◆ Exercise instructions
Each and every line below goes into your answer unchanged, but leave out the images.

#### Data for analysis

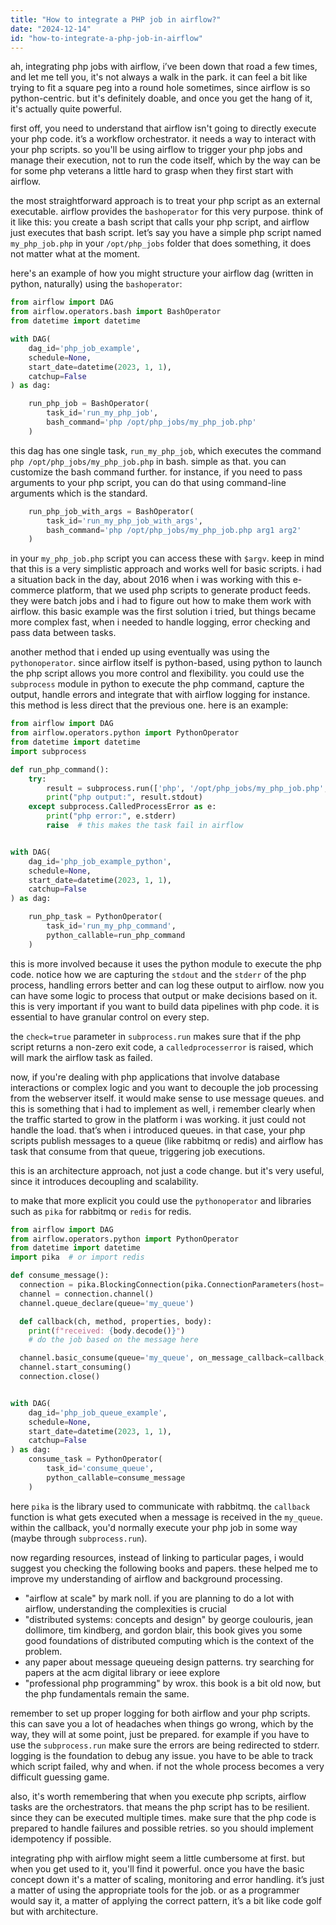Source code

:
 ```yaml
---
title: "How to integrate a PHP job in airflow?"
date: "2024-12-14"
id: "how-to-integrate-a-php-job-in-airflow"
---
```


ah, integrating php jobs with airflow, i’ve been down that road a few times, and let me tell you, it's not always a walk in the park. it can feel a bit like trying to fit a square peg into a round hole sometimes, since airflow is so python-centric. but it's definitely doable, and once you get the hang of it, it's actually quite powerful.

first off, you need to understand that airflow isn't going to directly execute your php code. it’s a workflow orchestrator. it needs a way to interact with your php scripts. so you'll be using airflow to trigger your php jobs and manage their execution, not to run the code itself, which by the way can be for some php veterans a little hard to grasp when they first start with airflow.

the most straightforward approach is to treat your php script as an external executable. airflow provides the `bashoperator` for this very purpose. think of it like this: you create a bash script that calls your php script, and airflow just executes that bash script. let’s say you have a simple php script named `my_php_job.php` in your `/opt/php_jobs` folder that does something, it does not matter what at the moment.

here's an example of how you might structure your airflow dag (written in python, naturally) using the `bashoperator`:

```python
from airflow import DAG
from airflow.operators.bash import BashOperator
from datetime import datetime

with DAG(
    dag_id='php_job_example',
    schedule=None,
    start_date=datetime(2023, 1, 1),
    catchup=False
) as dag:

    run_php_job = BashOperator(
        task_id='run_my_php_job',
        bash_command='php /opt/php_jobs/my_php_job.php'
    )
```

this dag has one single task, `run_my_php_job`, which executes the command `php /opt/php_jobs/my_php_job.php` in bash. simple as that. you can customize the bash command further. for instance, if you need to pass arguments to your php script, you can do that using command-line arguments which is the standard.

```python
    run_php_job_with_args = BashOperator(
        task_id='run_my_php_job_with_args',
        bash_command='php /opt/php_jobs/my_php_job.php arg1 arg2'
    )
```

in your `my_php_job.php` script you can access these with `$argv`. keep in mind that this is a very simplistic approach and works well for basic scripts. i had a situation back in the day, about 2016 when i was working with this e-commerce platform, that we used php scripts to generate product feeds. they were batch jobs and i had to figure out how to make them work with airflow. this basic example was the first solution i tried, but things became more complex fast, when i needed to handle logging, error checking and pass data between tasks.

another method that i ended up using eventually was using the `pythonoperator`. since airflow itself is python-based, using python to launch the php script allows you more control and flexibility. you could use the `subprocess` module in python to execute the php command, capture the output, handle errors and integrate that with airflow logging for instance. this method is less direct that the previous one. here is an example:

```python
from airflow import DAG
from airflow.operators.python import PythonOperator
from datetime import datetime
import subprocess

def run_php_command():
    try:
        result = subprocess.run(['php', '/opt/php_jobs/my_php_job.php', 'arg1', 'arg2'], capture_output=True, text=True, check=True)
        print("php output:", result.stdout)
    except subprocess.CalledProcessError as e:
        print("php error:", e.stderr)
        raise  # this makes the task fail in airflow


with DAG(
    dag_id='php_job_example_python',
    schedule=None,
    start_date=datetime(2023, 1, 1),
    catchup=False
) as dag:

    run_php_task = PythonOperator(
        task_id='run_my_php_command',
        python_callable=run_php_command
    )
```

this is more involved because it uses the python module to execute the php code. notice how we are capturing the `stdout` and the `stderr` of the php process, handling errors better and can log these output to airflow. now you can have some logic to process that output or make decisions based on it. this is very important if you want to build data pipelines with php code. it is essential to have granular control on every step.

the `check=true` parameter in `subprocess.run` makes sure that if the php script returns a non-zero exit code, a `calledprocesserror` is raised, which will mark the airflow task as failed.

now, if you're dealing with php applications that involve database interactions or complex logic and you want to decouple the job processing from the webserver itself. it would make sense to use message queues. and this is something that i had to implement as well, i remember clearly when the traffic started to grow in the platform i was working. it just could not handle the load. that’s when i introduced queues. in that case, your php scripts publish messages to a queue (like rabbitmq or redis) and airflow has task that consume from that queue, triggering job executions.

this is an architecture approach, not just a code change. but it's very useful, since it introduces decoupling and scalability.

to make that more explicit you could use the `pythonoperator` and libraries such as `pika` for rabbitmq or `redis` for redis.

```python
from airflow import DAG
from airflow.operators.python import PythonOperator
from datetime import datetime
import pika  # or import redis

def consume_message():
  connection = pika.BlockingConnection(pika.ConnectionParameters(host='localhost'))
  channel = connection.channel()
  channel.queue_declare(queue='my_queue')

  def callback(ch, method, properties, body):
    print(f"received: {body.decode()}")
    # do the job based on the message here

  channel.basic_consume(queue='my_queue', on_message_callback=callback, auto_ack=True)
  channel.start_consuming()
  connection.close()


with DAG(
    dag_id='php_job_queue_example',
    schedule=None,
    start_date=datetime(2023, 1, 1),
    catchup=False
) as dag:
    consume_task = PythonOperator(
        task_id='consume_queue',
        python_callable=consume_message
    )
```

here `pika` is the library used to communicate with rabbitmq. the `callback` function is what gets executed when a message is received in the `my_queue`. within the callback, you'd normally execute your php job in some way (maybe through `subprocess.run`).

now regarding resources, instead of linking to particular pages, i would suggest you checking the following books and papers. these helped me to improve my understanding of airflow and background processing.
*   "airflow at scale" by mark noll. if you are planning to do a lot with airflow, understanding the complexities is crucial
*   "distributed systems: concepts and design" by george coulouris, jean dollimore, tim kindberg, and gordon blair, this book gives you some good foundations of distributed computing which is the context of the problem.
*    any paper about message queueing design patterns. try searching for papers at the acm digital library or ieee explore
*  "professional php programming" by wrox. this book is a bit old now, but the php fundamentals remain the same.

remember to set up proper logging for both airflow and your php scripts. this can save you a lot of headaches when things go wrong, which by the way, they will at some point, just be prepared. for example if you have to use the  `subprocess.run` make sure the errors are being redirected to stderr. logging is the foundation to debug any issue. you have to be able to track which script failed, why and when. if not the whole process becomes a very difficult guessing game.

also, it's worth remembering that when you execute php scripts, airflow tasks are the orchestrators. that means the php script has to be resilient. since they can be executed multiple times. make sure that the php code is prepared to handle failures and possible retries. so you should implement idempotency if possible.

integrating php with airflow might seem a little cumbersome at first. but when you get used to it, you'll find it powerful. once you have the basic concept down it's a matter of scaling, monitoring and error handling. it’s just a matter of using the appropriate tools for the job. or as a programmer would say it, a matter of applying the correct pattern, it’s a bit like code golf but with architecture.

########

◆ Reply
Source code

:
 ```yaml
---
title: "How to integrate a PHP job in airflow?"
date: "2024-12-14"
id: "how-to-integrate-a-php-job-in-airflow"
---
```


ah, integrating php jobs with airflow, i’ve been down that road a few times, and let me tell you, it's not always a walk in the park. it can feel a bit like trying to fit a square peg into a round hole sometimes, since airflow is so python-centric. but it's definitely doable, and once you get the hang of it, it's actually quite powerful.

first off, you need to understand that airflow isn't going to directly execute your php code. it’s a workflow orchestrator. it needs a way to interact with your php scripts. so you'll be using airflow to trigger your php jobs and manage their execution, not to run the code itself, which by the way can be for some php veterans a little hard to grasp when they first start with airflow.

the most straightforward approach is to treat your php script as an external executable. airflow provides the `bashoperator` for this very purpose. think of it like this: you create a bash script that calls your php script, and airflow just executes that bash script. let’s say you have a simple php script named `my_php_job.php` in your `/opt/php_jobs` folder that does something, it does not matter what at the moment.

here's an example of how you might structure your airflow dag (written in python, naturally) using the `bashoperator`:

```python
from airflow import DAG
from airflow.operators.bash import BashOperator
from datetime import datetime

with DAG(
    dag_id='php_job_example',
    schedule=None,
    start_date=datetime(2023, 1, 1),
    catchup=False
) as dag:

    run_php_job = BashOperator(
        task_id='run_my_php_job',
        bash_command='php /opt/php_jobs/my_php_job.php'
    )
```

this dag has one single task, `run_my_php_job`, which executes the command `php /opt/php_jobs/my_php_job.php` in bash. simple as that. you can customize the bash command further. for instance, if you need to pass arguments to your php script, you can do that using command-line arguments which is the standard.

```python
    run_php_job_with_args = BashOperator(
        task_id='run_my_php_job_with_args',
        bash_command='php /opt/php_jobs/my_php_job.php arg1 arg2'
    )
```

in your `my_php_job.php` script you can access these with `$argv`. keep in mind that this is a very simplistic approach and works well for basic scripts. i had a situation back in the day, about 2016 when i was working with this e-commerce platform, that we used php scripts to generate product feeds. they were batch jobs and i had to figure out how to make them work with airflow. this basic example was the first solution i tried, but things became more complex fast, when i needed to handle logging, error checking and pass data between tasks.

another method that i ended up using eventually was using the `pythonoperator`. since airflow itself is python-based, using python to launch the php script allows you more control and flexibility. you could use the `subprocess` module in python to execute the php command, capture the output, handle errors and integrate that with airflow logging for instance. this method is less direct that the previous one. here is an example:

```python
from airflow import DAG
from airflow.operators.python import PythonOperator
from datetime import datetime
import subprocess

def run_php_command():
    try:
        result = subprocess.run(['php', '/opt/php_jobs/my_php_job.php', 'arg1', 'arg2'], capture_output=True, text=True, check=True)
        print("php output:", result.stdout)
    except subprocess.CalledProcessError as e:
        print("php error:", e.stderr)
        raise  # this makes the task fail in airflow


with DAG(
    dag_id='php_job_example_python',
    schedule=None,
    start_date=datetime(2023, 1, 1),
    catchup=False
) as dag:

    run_php_task = PythonOperator(
        task_id='run_my_php_command',
        python_callable=run_php_command
    )
```

this is more involved because it uses the python module to execute the php code. notice how we are capturing the `stdout` and the `stderr` of the php process, handling errors better and can log these output to airflow. now you can have some logic to process that output or make decisions based on it. this is very important if you want to build data pipelines with php code. it is essential to have granular control on every step.

the `check=true` parameter in `subprocess.run` makes sure that if the php script returns a non-zero exit code, a `calledprocesserror` is raised, which will mark the airflow task as failed.

now, if you're dealing with php applications that involve database interactions or complex logic and you want to decouple the job processing from the webserver itself. it would make sense to use message queues. and this is something that i had to implement as well, i remember clearly when the traffic started to grow in the platform i was working. it just could not handle the load. that’s when i introduced queues. in that case, your php scripts publish messages to a queue (like rabbitmq or redis) and airflow has task that consume from that queue, triggering job executions.

this is an architecture approach, not just a code change. but it's very useful, since it introduces decoupling and scalability.

to make that more explicit you could use the `pythonoperator` and libraries such as `pika` for rabbitmq or `redis` for redis.

```python
from airflow import DAG
from airflow.operators.python import PythonOperator
from datetime import datetime
import pika  # or import redis

def consume_message():
  connection = pika.BlockingConnection(pika.ConnectionParameters(host='localhost'))
  channel = connection.channel()
  channel.queue_declare(queue='my_queue')

  def callback(ch, method, properties, body):
    print(f"received: {body.decode()}")
    # do the job based on the message here

  channel.basic_consume(queue='my_queue', on_message_callback=callback, auto_ack=True)
  channel.start_consuming()
  connection.close()


with DAG(
    dag_id='php_job_queue_example',
    schedule=None,
    start_date=datetime(2023, 1, 1),
    catchup=False
) as dag:
    consume_task = PythonOperator(
        task_id='consume_queue',
        python_callable=consume_message
    )
```

here `pika` is the library used to communicate with rabbitmq. the `callback` function is what gets executed when a message is received in the `my_queue`. within the callback, you'd normally execute your php job in some way (maybe through `subprocess.run`).

now regarding resources, instead of linking to particular pages, i would suggest you checking the following books and papers. these helped me to improve my understanding of airflow and background processing.
*   "airflow at scale" by mark noll. if you are planning to do a lot with airflow, understanding the complexities is crucial
*   "distributed systems: concepts and design" by george coulouris, jean dollimore, tim kindberg, and gordon blair, this book gives you some good foundations of distributed computing which is the context of the problem.
*    any paper about message queueing design patterns. try searching for papers at the acm digital library or ieee explore
*  "professional php programming" by wrox. this book is a bit old now, but the php fundamentals remain the same.

remember to set up proper logging for both airflow and your php scripts. this can save you a lot of headaches when things go wrong, which by the way, they will at some point, just be prepared. for example if you have to use the  `subprocess.run` make sure the errors are being redirected to stderr. logging is the foundation to debug any issue. you have to be able to track which script failed, why and when. if not the whole process becomes a very difficult guessing game.

also, it's worth remembering that when you execute php scripts, airflow tasks are the orchestrators. that means the php script has to be resilient. since they can be executed multiple times. make sure that the php code is prepared to handle failures and possible retries. so you should implement idempotency if possible.

integrating php with airflow might seem a little cumbersome at first. but when you get used to it, you'll find it powerful. once you have the basic concept down it's a matter of scaling, monitoring and error handling. it’s just a matter of using the appropriate tools for the job. or as a programmer would say it, a matter of applying the correct pattern, it’s a bit like code golf but with architecture.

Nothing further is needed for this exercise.